Se fôssemos avaliar em termos de legados, o que Moreira Franco tem deixado para o país não se compara a tudo que faz a Odebrecht, aqui e no exterior. Suponhamos que ela corrompa todo mundo para ganhar obras; do outro lado estão funcionário corruptos que se aproveitam disso, e dezenas de milhares de trabalhadores ocupados nessas obras. Suas propinas são incorporadas ao faturamento, e o faturamento resulta de uma concorrência com ou sem aditivos. Desculpem-me os nefelibatas, mas é assim que ocorre no mundo inteiro: no Pentágono, já houve caso de assento de privada faturado por US$700!
Mas Moreira Franco, o incorruptível, tendo comandado a construção e reformas dos aeroportos brasileiros, conseguiu o feito fantástico de abolir totalmente corrupção nesses empreendimentos, deixando um legado único de honestidade em obras públicas. Como ele operou essa ginástica? Muito simples, parcerias público-privadas, ou PPP. O esquema permite que um privado finja investir num empreendimento, colocando um valor simbólico de recursos próprios, e completando o grosso do investimento com crédito subsidiado do BNDES.
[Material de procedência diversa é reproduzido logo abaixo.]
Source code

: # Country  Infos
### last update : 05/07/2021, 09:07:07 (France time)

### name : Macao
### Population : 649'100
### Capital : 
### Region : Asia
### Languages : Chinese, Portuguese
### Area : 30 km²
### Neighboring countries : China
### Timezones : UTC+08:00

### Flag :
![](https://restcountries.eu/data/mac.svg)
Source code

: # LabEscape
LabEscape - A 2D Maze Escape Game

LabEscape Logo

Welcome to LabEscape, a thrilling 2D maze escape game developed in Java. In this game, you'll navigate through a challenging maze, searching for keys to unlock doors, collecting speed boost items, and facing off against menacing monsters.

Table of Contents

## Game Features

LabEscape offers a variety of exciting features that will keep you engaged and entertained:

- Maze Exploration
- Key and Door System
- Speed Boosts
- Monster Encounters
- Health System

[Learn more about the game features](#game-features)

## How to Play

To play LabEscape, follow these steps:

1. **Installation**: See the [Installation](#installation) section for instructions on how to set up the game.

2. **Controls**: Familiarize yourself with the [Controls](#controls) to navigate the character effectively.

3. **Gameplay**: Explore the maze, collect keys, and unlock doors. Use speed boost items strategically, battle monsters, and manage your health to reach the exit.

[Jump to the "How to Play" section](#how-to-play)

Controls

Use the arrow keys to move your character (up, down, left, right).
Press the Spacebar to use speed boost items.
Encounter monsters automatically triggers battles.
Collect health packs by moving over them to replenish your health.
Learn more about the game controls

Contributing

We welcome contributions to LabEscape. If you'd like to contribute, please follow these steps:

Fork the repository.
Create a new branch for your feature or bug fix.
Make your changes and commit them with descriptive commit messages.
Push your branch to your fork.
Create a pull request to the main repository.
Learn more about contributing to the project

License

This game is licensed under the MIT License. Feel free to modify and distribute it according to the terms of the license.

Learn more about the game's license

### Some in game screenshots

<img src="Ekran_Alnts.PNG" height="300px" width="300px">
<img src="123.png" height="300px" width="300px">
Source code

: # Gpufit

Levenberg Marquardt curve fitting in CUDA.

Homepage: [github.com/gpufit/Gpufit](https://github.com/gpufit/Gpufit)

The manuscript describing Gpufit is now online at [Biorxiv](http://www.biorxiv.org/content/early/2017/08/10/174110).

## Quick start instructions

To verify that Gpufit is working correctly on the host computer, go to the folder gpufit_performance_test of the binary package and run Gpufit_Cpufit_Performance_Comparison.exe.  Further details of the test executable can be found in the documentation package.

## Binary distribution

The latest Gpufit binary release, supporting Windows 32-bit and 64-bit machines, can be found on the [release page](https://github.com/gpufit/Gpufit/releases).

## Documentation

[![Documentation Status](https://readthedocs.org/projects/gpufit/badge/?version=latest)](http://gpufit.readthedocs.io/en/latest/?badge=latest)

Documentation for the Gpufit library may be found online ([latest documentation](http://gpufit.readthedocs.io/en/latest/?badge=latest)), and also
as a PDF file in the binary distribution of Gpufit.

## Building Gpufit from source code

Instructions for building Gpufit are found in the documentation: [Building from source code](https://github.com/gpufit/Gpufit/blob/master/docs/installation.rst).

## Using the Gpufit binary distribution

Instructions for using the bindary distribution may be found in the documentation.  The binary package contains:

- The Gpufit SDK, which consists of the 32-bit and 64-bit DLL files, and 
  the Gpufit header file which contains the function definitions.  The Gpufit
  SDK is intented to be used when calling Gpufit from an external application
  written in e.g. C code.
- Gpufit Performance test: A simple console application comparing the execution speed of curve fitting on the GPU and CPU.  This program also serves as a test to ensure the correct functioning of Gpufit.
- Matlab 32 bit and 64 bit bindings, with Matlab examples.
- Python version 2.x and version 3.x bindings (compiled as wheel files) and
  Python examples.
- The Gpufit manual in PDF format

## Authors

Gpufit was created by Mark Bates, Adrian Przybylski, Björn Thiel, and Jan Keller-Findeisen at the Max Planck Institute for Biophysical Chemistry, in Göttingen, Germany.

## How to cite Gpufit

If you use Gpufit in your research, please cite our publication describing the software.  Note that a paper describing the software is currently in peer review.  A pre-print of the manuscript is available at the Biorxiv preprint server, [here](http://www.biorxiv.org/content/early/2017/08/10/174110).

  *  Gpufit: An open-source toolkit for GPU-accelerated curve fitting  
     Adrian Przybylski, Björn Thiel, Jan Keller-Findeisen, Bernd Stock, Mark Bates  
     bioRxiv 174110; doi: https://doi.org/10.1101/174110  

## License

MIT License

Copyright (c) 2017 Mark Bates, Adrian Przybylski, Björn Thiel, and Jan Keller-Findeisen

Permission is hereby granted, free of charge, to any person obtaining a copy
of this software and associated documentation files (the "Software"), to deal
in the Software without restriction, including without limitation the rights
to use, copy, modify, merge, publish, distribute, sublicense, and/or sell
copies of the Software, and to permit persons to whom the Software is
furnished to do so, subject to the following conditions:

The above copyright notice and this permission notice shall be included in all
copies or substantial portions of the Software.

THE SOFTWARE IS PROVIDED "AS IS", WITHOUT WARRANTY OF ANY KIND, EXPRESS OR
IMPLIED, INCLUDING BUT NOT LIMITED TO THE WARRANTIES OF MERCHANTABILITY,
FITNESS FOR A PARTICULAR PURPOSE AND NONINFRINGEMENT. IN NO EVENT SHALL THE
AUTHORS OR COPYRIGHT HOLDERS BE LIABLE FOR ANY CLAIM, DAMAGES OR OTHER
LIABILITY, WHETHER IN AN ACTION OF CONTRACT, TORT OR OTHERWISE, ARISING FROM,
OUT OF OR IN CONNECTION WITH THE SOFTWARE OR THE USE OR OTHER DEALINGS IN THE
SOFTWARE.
Em outras palavras, em vez do investidor pagar a propina, o Estado fica com a propina e o investidor privado se apropria do valor principal da obra financiada pelo banco público. Essa picaretagem que, no Brasil, tomou o nome de PPP, é o que Moreira Franco pretende estender a todo o setor público com sua Secretaria Especial junto a Temer. É um negócio tão bom para o setor privado que dispensa corrupção. Em outras palavras, a corrupção é o próprio empreendimento financiado. Um verdadeiro vale tudo de apropriação de dinheiro público.
“Até quando, Catilina, abusarás de nossa paciência?”, bradava Cícero, atacando o mais célebre conspirador da República romana. Acaso Moreira Franco pensa que enganará todos, por todo o tempo, em todo lugar? Pensa ele que atacando a Odebrecht - que obviamente terá de pagar justificadamente por ter comprado tanta gente no setor público, durante tanto tempo, inclusive ele - vai limpar a própria barra junto a Lava Jato? Claro, a Lava Jato, que já se mostrou seletiva em outros casos, pode se mostrar também neste. Contudo, a publicidade está feita.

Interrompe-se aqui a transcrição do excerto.